Top of PROVIDED RECORDS
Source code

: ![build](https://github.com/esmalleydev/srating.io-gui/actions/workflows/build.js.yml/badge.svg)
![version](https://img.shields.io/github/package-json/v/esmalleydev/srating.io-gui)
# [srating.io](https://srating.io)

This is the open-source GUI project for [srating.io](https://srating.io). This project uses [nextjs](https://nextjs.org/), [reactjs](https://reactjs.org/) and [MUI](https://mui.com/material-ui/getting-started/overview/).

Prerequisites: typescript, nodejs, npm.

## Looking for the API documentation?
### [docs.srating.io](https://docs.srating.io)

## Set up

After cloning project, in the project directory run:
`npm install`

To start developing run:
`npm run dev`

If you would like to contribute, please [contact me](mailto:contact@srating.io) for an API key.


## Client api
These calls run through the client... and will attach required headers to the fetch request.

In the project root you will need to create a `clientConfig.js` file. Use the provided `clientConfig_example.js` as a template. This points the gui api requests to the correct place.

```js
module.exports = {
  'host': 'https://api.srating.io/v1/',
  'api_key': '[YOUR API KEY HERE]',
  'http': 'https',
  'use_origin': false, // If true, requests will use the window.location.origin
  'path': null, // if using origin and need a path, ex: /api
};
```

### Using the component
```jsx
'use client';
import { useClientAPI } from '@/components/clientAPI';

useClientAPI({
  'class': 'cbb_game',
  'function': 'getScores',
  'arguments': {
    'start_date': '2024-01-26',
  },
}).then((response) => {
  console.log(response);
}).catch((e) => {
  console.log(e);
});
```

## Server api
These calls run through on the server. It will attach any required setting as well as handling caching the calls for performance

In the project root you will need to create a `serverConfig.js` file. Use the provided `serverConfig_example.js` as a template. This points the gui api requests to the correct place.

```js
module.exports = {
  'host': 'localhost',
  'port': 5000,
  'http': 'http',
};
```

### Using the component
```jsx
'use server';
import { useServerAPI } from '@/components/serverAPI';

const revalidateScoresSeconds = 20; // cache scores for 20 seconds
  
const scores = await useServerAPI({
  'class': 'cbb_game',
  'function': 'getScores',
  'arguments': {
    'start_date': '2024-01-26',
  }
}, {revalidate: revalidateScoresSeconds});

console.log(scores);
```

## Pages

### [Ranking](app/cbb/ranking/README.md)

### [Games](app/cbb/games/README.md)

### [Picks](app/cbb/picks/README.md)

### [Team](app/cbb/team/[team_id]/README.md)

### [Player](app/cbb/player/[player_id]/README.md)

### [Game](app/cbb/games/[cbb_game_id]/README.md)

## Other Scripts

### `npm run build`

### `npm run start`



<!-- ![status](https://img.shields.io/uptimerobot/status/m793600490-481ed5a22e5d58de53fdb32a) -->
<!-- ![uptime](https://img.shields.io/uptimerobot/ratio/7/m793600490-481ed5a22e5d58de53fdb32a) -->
Bottom of PROVIDED RECORDS
Top of PROVIDED RECORDS
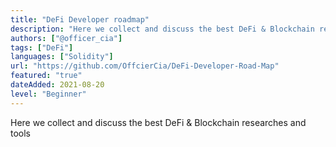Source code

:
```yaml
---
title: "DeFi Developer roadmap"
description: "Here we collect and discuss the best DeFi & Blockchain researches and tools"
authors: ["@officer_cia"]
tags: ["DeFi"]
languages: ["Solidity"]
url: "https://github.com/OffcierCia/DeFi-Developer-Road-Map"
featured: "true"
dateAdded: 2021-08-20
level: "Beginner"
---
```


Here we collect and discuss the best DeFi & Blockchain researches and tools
Bottom of PROVIDED RECORDS
**EXERCISE**
Go over the data and return every line that includes the word "revalidateScoresSeconds".

**OUTPUT OF THE TASK**
const revalidateScoresSeconds = 20; // cache scores for 20 seconds
}, {revalidate: revalidateScoresSeconds});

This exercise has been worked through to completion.